When the littlest things really are the are biggest
/Beverly Beckham
The Boston Globe
My husband insists I shouldn't have been kick-boxing with women 20, well, actually 30, years younger than I am. But it wasn't real kick-boxing, It was kick-boxing light, and I did it only once and only for a half-hour and it was fun and didn't hurt at all.
Until I was walking to my car. That's when age, old bones, maybe even the fates, caught up with me.
It's funny about body parts. We're made up of flesh and blood and muscles and cartilage and appendages that stick out of us like twigs on a stick figure. But mostly we go on our merry way unaware of our vulnerability, unimpressed that the knee bone's connected to the thigh bone and the toe bone's connected to the foot bone until we stub a toe or hurt a knee. And then it's like waking up a sleeping infant, all that sweet, lovely, predictable stillness gone in an instant, replaced by a shrieking, wailing, very needy alien.
I never in my life paid attention to the space behind my left knee — it was just there like the space behind my right knee — until I felt a hitch, a kink, something I thought would work itself out. But it didn't. In a matter of days, it went from annoying to painful and I went from running around, faster than a speeding bullet, to stopped dead in my tracks.
Kick-boxing apparently was my kryptonite.
Ten weeks later the baby's asleep again. The knee is back to what it was. But I am not. And I don't want to be.

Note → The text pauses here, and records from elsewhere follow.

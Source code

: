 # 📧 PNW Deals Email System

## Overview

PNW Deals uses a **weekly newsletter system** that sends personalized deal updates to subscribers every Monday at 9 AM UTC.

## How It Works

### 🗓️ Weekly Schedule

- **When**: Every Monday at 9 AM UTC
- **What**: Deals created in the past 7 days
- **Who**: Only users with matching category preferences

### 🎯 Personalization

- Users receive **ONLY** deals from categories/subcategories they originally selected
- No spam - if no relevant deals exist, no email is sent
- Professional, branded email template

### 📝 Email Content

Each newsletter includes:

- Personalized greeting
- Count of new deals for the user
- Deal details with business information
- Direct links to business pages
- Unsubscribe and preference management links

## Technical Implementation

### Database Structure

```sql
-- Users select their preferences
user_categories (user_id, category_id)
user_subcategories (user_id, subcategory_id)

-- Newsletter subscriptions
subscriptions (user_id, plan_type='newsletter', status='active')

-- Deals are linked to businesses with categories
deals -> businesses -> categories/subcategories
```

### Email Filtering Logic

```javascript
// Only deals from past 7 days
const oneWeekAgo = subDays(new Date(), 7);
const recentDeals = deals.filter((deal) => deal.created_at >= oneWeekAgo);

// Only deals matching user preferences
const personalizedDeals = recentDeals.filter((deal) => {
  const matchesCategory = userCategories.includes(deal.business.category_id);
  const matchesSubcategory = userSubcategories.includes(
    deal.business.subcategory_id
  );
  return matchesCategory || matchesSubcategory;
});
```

I used to have a friend who had ALS. I used to visit him at New England Sinai Hospital where he lived attached to a ventilator. When he was alive, I didn't take walking or talking or breathing or eating for granted. I learned from Sal not to be annoyed by the long lines at Shaw's but to be grateful that I was physically able to wait in them. I constantly noticed the grace of the human body, all the things it can do and does: bend, skip, press a button, shake a hand. I savored every meal, every food choice, the bounty, because Sal said he missed eating most of all.

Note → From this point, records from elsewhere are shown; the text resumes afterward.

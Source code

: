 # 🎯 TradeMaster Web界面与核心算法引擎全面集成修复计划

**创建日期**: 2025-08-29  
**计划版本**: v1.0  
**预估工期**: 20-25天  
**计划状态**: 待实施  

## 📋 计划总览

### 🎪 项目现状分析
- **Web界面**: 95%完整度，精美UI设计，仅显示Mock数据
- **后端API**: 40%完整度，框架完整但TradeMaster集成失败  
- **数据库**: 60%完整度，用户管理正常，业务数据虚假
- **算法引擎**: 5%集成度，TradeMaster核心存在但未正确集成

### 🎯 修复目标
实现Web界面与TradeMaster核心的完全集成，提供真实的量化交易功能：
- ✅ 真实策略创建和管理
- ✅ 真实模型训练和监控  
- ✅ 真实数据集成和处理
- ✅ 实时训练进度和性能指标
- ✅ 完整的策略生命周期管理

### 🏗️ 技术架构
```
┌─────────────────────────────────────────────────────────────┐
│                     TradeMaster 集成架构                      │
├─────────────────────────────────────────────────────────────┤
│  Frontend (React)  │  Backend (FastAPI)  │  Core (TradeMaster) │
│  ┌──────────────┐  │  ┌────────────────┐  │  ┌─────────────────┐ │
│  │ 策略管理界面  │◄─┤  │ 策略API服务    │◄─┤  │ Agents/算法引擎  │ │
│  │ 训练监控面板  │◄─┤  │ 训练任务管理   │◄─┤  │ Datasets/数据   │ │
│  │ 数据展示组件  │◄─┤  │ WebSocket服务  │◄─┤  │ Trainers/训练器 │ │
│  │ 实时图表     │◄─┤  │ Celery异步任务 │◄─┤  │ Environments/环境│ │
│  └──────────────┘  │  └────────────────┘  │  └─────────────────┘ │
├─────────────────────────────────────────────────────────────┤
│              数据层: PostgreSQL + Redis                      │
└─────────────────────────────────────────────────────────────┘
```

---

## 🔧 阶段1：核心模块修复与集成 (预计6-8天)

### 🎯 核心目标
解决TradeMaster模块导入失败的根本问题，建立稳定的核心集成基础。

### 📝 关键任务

But time tempered these lessons. When you can drive yourself places, when you can run to catch a train, when you can hurry across a street, when you can walk from one end of Costco to the other, when all your body parts are working perfectly, when you can hear and see and breathe and feel and swallow, you forget the miracle that all these things are.

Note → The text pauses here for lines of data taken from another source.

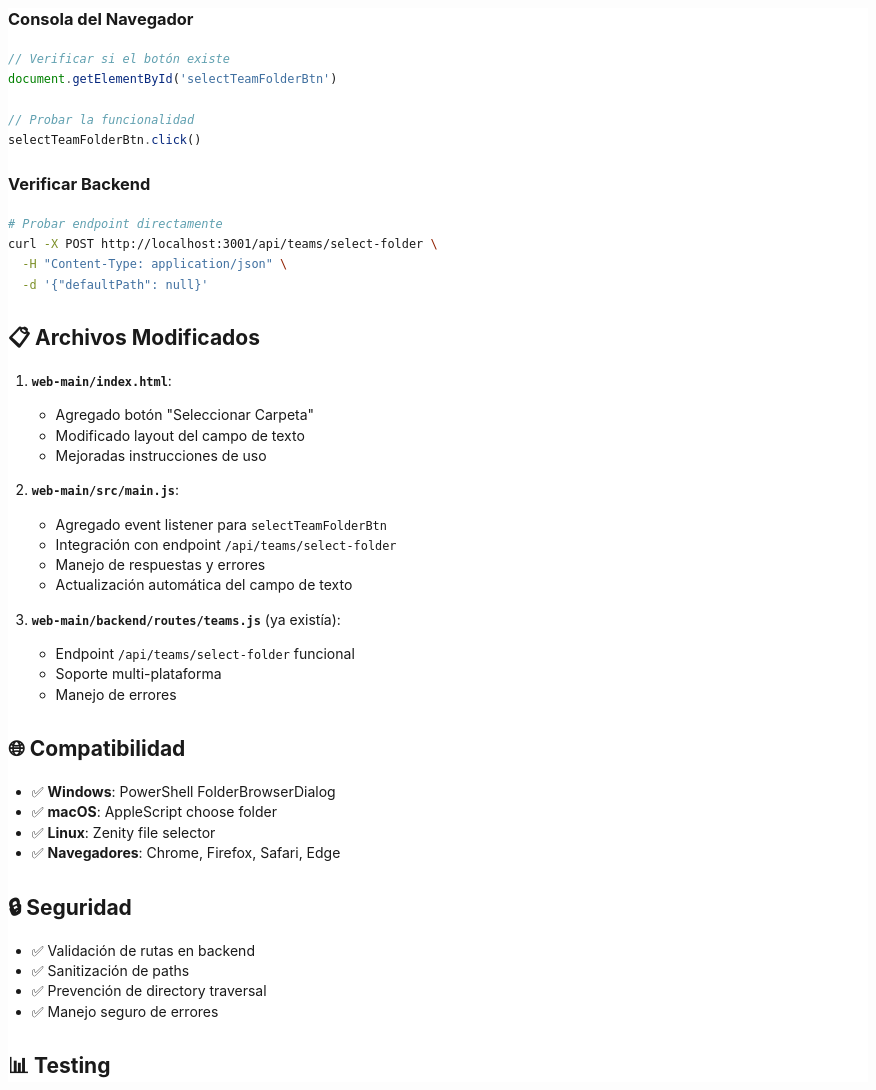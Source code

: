 ### **Consola del Navegador**
```javascript
// Verificar si el botón existe
document.getElementById('selectTeamFolderBtn')

// Probar la funcionalidad
selectTeamFolderBtn.click()
```

### **Verificar Backend**
```bash
# Probar endpoint directamente
curl -X POST http://localhost:3001/api/teams/select-folder \
  -H "Content-Type: application/json" \
  -d '{"defaultPath": null}'
```

## 📋 Archivos Modificados

1. **`web-main/index.html`**:
   - Agregado botón "Seleccionar Carpeta"
   - Modificado layout del campo de texto
   - Mejoradas instrucciones de uso

2. **`web-main/src/main.js`**:
   - Agregado event listener para `selectTeamFolderBtn`
   - Integración con endpoint `/api/teams/select-folder`
   - Manejo de respuestas y errores
   - Actualización automática del campo de texto

3. **`web-main/backend/routes/teams.js`** (ya existía):
   - Endpoint `/api/teams/select-folder` funcional
   - Soporte multi-plataforma
   - Manejo de errores

## 🌐 Compatibilidad

- ✅ **Windows**: PowerShell FolderBrowserDialog
- ✅ **macOS**: AppleScript choose folder  
- ✅ **Linux**: Zenity file selector
- ✅ **Navegadores**: Chrome, Firefox, Safari, Edge

## 🔒 Seguridad

- ✅ Validación de rutas en backend
- ✅ Sanitización de paths
- ✅ Prevención de directory traversal
- ✅ Manejo seguro de errores

## 📊 Testing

Before I tried kick-boxing, I was on a four-month gym spree, heading out every morning, working out, feeling better than I've ever felt. Feeling maybe even a little bit bulletproof.
And then I hurt my leg.
And it slowed me down. And in those weeks of limping and grimacing, I regained an appreciation for people who hurt every day, but who get dressed and go out anyway.
Sal went out. It took a village, plus a van driver and hours of preparation. I have a picture of him all bundled up in his reclining wheelchair caught in a downpour at St. Peter's Fiesta in Gloucester. He is cold and he is soaked to the skin. But he is beaming.
I watched an elderly man cross the street the other day. He was stooped and bent over his walker, and his steps were slow. But there he was. On his way to the post office.
Crossing a street. Breathing fresh air. Holding a cup of coffee. The littlest things are really the biggest things.